Personally, unless it was a repaint or something, I wouldn't install a tank.  Two things are typically irksome about such an install:  The top tube decal gets partially covered up, and it just looks wrong like that.  And unless you find an original tank with original paint that matches your bike, then it sort of looks cobbled together.  And your Corvette looks like a solid clean original bike, no need to drop a tank on it, repop or '50s original.

The Corvettes were slim and fast, tanks just don't look right on them.  I've played the drop-lots-of-parts on it game (probably still playing it) but eventually it's just not that satisfying.  As others have said, if you want a Jag, save up and wait for one.  And get the cleanest most complete one you can afford, you won't regret it.  

Cheers, Geoff


----------



## jd56 (Jul 24, 2012)

vincev said:


> John,I actually have one with the tank.I bought it for the right price and the owner added the tank.I left it on in case I find a Jag that needs a tank.If I leave it on the bike it wont get ruined or lost.Now I need someone to sell me a decant Jag for cheap,missing a tank.If you get it you will have to join in on the "love or hate Schwinn" debates.




Looks like your tank doesn't cover the Schwinn legend on the top tube.
That does look nice Vince.

In the market for a Jag complete for sure...now.
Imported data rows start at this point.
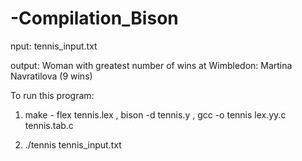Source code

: # -Compilation_Bison

nput: tennis_input.txt

output: Woman with greatest number of wins at Wimbledon: Martina Navratilova (9 wins)

To run this program:

1. make - flex tennis.lex , bison -d tennis.y , gcc -o tennis lex.yy.c tennis.tab.c

2.  ./tennis tennis_input.txt
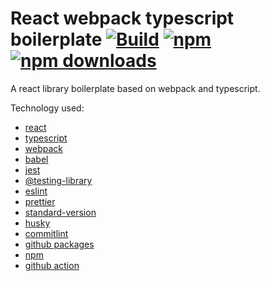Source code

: # React webpack typescript boilerplate [![Build](https://github.com/mike-han/react-webpack-typescript-boilerplate/actions/workflows/build.yml/badge.svg)](https://github.com/mike-han/react-webpack-typescript-boilerplate/actions/workflows/ci.yml)  [![npm](https://img.shields.io/npm/v/react-webpack-typescript-boilerplate.svg)](https://www.npmjs.com/package/react-webpack-typescript-boilerplate)  [![npm downloads](https://img.shields.io/npm/dt/react-webpack-typescript-boilerplate.svg?maxAge=2592000)](http://www.npmtrends.com/react-webpack-typescript-boilerplate)

A react library boilerplate based on webpack and typescript.

Technology used:

- [react](https://reactjs.org/)
- [typescript](https://www.typescriptlang.org/)
- [webpack](https://webpack.js.org/)
- [babel](https://babeljs.io/)
- [jest](https://jestjs.io/)
- [@testing-library](https://testing-library.com/)
- [eslint](https://eslint.org/)
- [prettier](https://prettier.io/)
- [standard-version](https://github.com/conventional-changelog/standard-version)
- [husky](https://github.com/typicode/husky)
- [commitlint](https://github.com/conventional-changelog/commitlint)
- [github packages](https://github.com/features/packages)
- [npm](https://www.npmjs.com/)
- [github action](https://github.com/features/actions)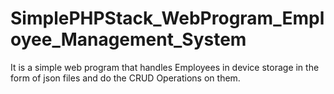# SimplePHPStack_WebProgram_Employee_Management_System
It is a simple web program that handles Employees in device storage in the form of json files and do the CRUD Operations on them.
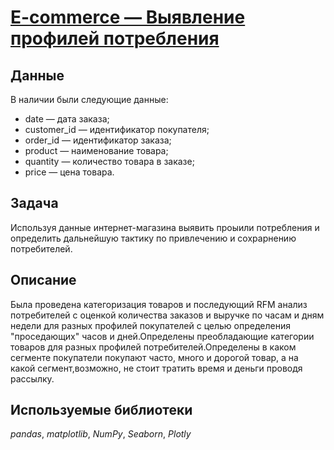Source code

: # [E-commerce — Выявление профилей потребления](e-commerce.ipynb)
## Данные

В наличии были следующие данные:

- date — дата заказа;
- customer_id — идентификатор покупателя;
- order_id — идентификатор заказа;
- product — наименование товара;
- quantity — количество товара в заказе;
- price — цена товара.

## Задача

Используя данные интернет-магазина выявить проыили потребления и определить дальнейшую тактику по привлечению и сохрарнению потребителей.

## Описание

Была проведена категоризация товаров и последующий RFM анализ потребителей с оценкой количества заказов и выручке по часам и дням недели для разных профилей покупателей с целью определения "проседающих" часов и дней.Определены преобладающие категории товаров для разных профилей потребителей.Определены в каком сегменте покупатели покупают часто, много и дорогой товар, а на какой сегмент,возможно, не стоит тратить время и деньги проводя рассылку.

## Используемые библиотеки
*pandas*, *matplotlib*, *NumPy*, *Seaborn*, *Plotly*
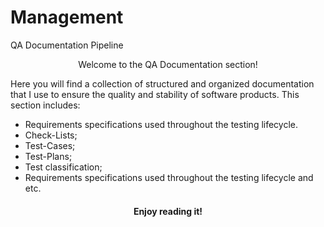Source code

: # Management
QA Documentation Pipeline
<p align="center">
Welcome to the QA Documentation section! 
    </a>
</p>

  Here you will find a collection of structured and organized documentation that I use to ensure the quality and stability of software products. This section includes:


 + Requirements specifications used throughout the testing lifecycle.
+ Check-Lists;
+ Test-Cases;
+ Test-Plans;
+ Test classification;
+ Requirements specifications used throughout the testing lifecycle and etc.

<h4 align="center"> Enjoy reading it!</h4>
    </p>
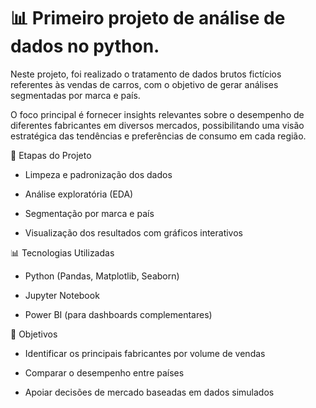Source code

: 

# 📊 Primeiro projeto de análise de dados no python.
Neste projeto, foi realizado o tratamento de dados brutos fictícios referentes às vendas de carros, com o objetivo de gerar análises segmentadas por marca e país.

O foco principal é fornecer insights relevantes sobre o desempenho de diferentes fabricantes em diversos mercados, possibilitando uma visão estratégica das tendências e preferências de consumo em cada região.

🔧 Etapas do Projeto
 - Limpeza e padronização dos dados

 - Análise exploratória (EDA)

 - Segmentação por marca e país

 - Visualização dos resultados com gráficos interativos


📊 Tecnologias Utilizadas
 - Python (Pandas, Matplotlib, Seaborn)

 - Jupyter Notebook

 - Power BI (para dashboards complementares)


🎯 Objetivos
 - Identificar os principais fabricantes por volume de vendas

 - Comparar o desempenho entre países

 - Apoiar decisões de mercado baseadas em dados simulados


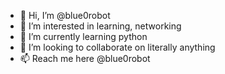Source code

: - 👋 Hi, I’m @blue0robot
- 👀 I’m interested in learning, networking
- 🌱 I’m currently learning python
- 💞️ I’m looking to collaborate on literally anything 
- 📫 Reach me here @blue0robot

<!---
blue0robot/blue0robot is a ✨ special ✨ repository because its `README.md` (this file) appears on your GitHub profile.
You can click the Preview link to take a look at your changes.
--->
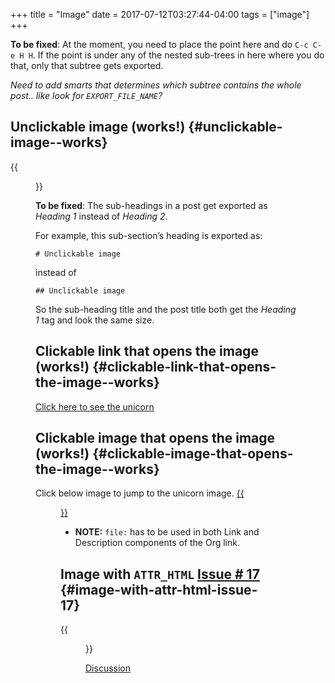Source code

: +++
title = "Image"
date = 2017-07-12T03:27:44-04:00
tags = ["image"]
+++

**To be fixed**: At the moment, you need to place the point here and do `C-c C-e H H`. If the point is under any of the nested sub-trees in here where you do that, only that subtree gets exported.

*Need to add smarts that determines which subtree contains the whole post.. like look for `EXPORT_FILE_NAME`?*


## Unclickable image (works!) {#unclickable-image--works}

{{<figure src="/images/org-mode-unicorn-logo.png">}}

**To be fixed**: The sub-headings in a post get exported as *Heading 1* instead of *Heading 2*.

For example, this sub-section&rsquo;s heading is exported as:

    # Unclickable image

instead of

    ## Unclickable image

So the sub-heading title and the post title both get the *Heading 1* tag and look the same size.


## Clickable link that opens the image (works!) {#clickable-link-that-opens-the-image--works}

[Click here to see the unicorn](/images/org-mode-unicorn-logo.png)


## Clickable image that opens the image (works!) {#clickable-image-that-opens-the-image--works}

Click below image to jump to the unicorn image. [{{<figure src="/images/org-mode-unicorn-logo.png">}}](/images/org-mode-unicorn-logo.png)

-   **NOTE:** `file:` has to be used in both Link and Description components of the Org link.


## Image with `ATTR_HTML` [Issue # 17](https://github.com/kaushalmodi/ox-hugo/issues/17) {#image-with-attr-html-issue-17}

{{<figure src="/images/org-mode-unicorn-logo.png" class="inset">}}

[Discussion](https://github.com/kaushalmodi/ox-hugo/issues/17#issuecomment-313627728)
See I haven't gotten my new old 58 Corvette. In fact the ink on the paypal payment is still wet. And I'm ready for another....shhhhh the wife is coming
Gotta love this addiction.....or not, (only said that "not" cause the wife was listening)


----------



## jd56 (Jul 24, 2012)

*I'll be honest*



Dave Marko said:


> John-
> When you get your new bike, I'll be anxious to hear your opinion on how you feel the way the Schwinn rides compared to the Murrays.




dave....you know I'm anxious to see what all the hoopla is all about too.

Honesty will be the ride review for sure. 
Still love my Murrays though. I can afford more of them too.


----------



## schwinnja (Jul 24, 2012)

Nice tank Vince, but it has the decals of a Phantom!






vincev said:


> John,I actually have one with the tank.I bought it for the right price and the owner added the tank.I left it on in case I find a Jag that needs a tank.If I leave it on the bike it wont get ruined or lost.Now I need someone to sell me a decant Jag for cheap,missing a tank.If you get it you will have to join in on the "love or hate Schwinn" debates.


----------



## thebicyclejungle (Jul 24, 2012)

*A Vette with Tank?*

Never thought I'd see a vette with a tank until now.  It's like you'll have to say it twice by looking at it.. "Hey, it's a Schwinn Schwinn Corvette".  Great thread to bring it up..  How about a Jagvette 5 speed with a tank? LoL.  Here's my vette with 5 spd.


----------



## vincev (Jul 24, 2012)

Thanks Schwinnja,I never paid attention.The owner said it was off a Jag.Now I have to look for a Phantom without a tank.lol


----------



## scrubbinrims (Jul 24, 2012)

Jaguar, Corvette, Panther, Wasp, American...they all taste like chicken.
Chris


----------



## cyberpaull (Jul 24, 2012)

jd56 said:


> Finally I have purchased a Schwinn. Thanks soulshine73. Be a while before it arrives but, I was wondering?
> 
> I have seen these Corvettes with an added "A" tank as what you see on the Jaguar and Panthers.
> I know the Corvette (or so I was told) didn't come with the rear rack and I haven't seen any with the tanks but, not wanting to rat the bike, is it uncool to add a tank?
> ...







When all is said and done. It's your bike, and you do what you want with it.  Just expect comment like this. "Hey do you realize your bike is not right?"


----------



## ozzmonaut (Jul 25, 2012)

cyberpaull said:


> When all is said and done. It's your bike, and you do what you want with it.  Just expect comment like this. "Hey do you realize your bike is not right?"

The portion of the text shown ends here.